Up to and including the line holding "- The tremendous", write out the data exactly from its first line, but not the pictures.

-------- SOURCE DATA --------

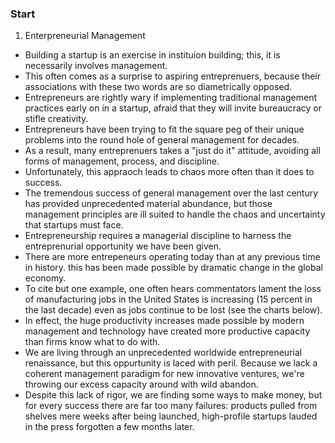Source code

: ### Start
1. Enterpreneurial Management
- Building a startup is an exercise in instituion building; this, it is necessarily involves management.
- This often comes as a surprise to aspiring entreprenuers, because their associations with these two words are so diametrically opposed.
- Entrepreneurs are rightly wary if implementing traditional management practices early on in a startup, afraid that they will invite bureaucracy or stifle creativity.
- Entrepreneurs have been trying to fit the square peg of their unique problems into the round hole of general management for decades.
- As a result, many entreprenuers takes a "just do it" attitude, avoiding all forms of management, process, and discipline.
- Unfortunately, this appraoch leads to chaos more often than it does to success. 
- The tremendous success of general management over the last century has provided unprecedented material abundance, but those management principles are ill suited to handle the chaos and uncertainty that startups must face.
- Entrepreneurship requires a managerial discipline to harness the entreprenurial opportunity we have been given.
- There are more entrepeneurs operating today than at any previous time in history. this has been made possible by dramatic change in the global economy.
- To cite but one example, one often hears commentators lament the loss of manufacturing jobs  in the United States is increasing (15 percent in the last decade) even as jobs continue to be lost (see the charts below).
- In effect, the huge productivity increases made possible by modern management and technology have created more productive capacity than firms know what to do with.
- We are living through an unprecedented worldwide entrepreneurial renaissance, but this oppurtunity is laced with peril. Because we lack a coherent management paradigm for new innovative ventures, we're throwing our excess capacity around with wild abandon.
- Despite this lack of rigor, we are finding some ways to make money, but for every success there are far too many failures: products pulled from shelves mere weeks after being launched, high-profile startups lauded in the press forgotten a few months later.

--------

--- EXERCISE OUTPUT ---
Source code

: ### Start
1. Enterpreneurial Management
- Building a startup is an exercise in instituion building; this, it is necessarily involves management.
- This often comes as a surprise to aspiring entreprenuers, because their associations with these two words are so diametrically opposed.
- Entrepreneurs are rightly wary if implementing traditional management practices early on in a startup, afraid that they will invite bureaucracy or stifle creativity.
- Entrepreneurs have been trying to fit the square peg of their unique problems into the round hole of general management for decades.
- As a result, many entreprenuers takes a "just do it" attitude, avoiding all forms of management, process, and discipline.
- Unfortunately, this appraoch leads to chaos more often than it does to success. 
- The tremendous success of general management over the last century has provided unprecedented material abundance, but those management principles are ill suited to handle the chaos and uncertainty that startups must face.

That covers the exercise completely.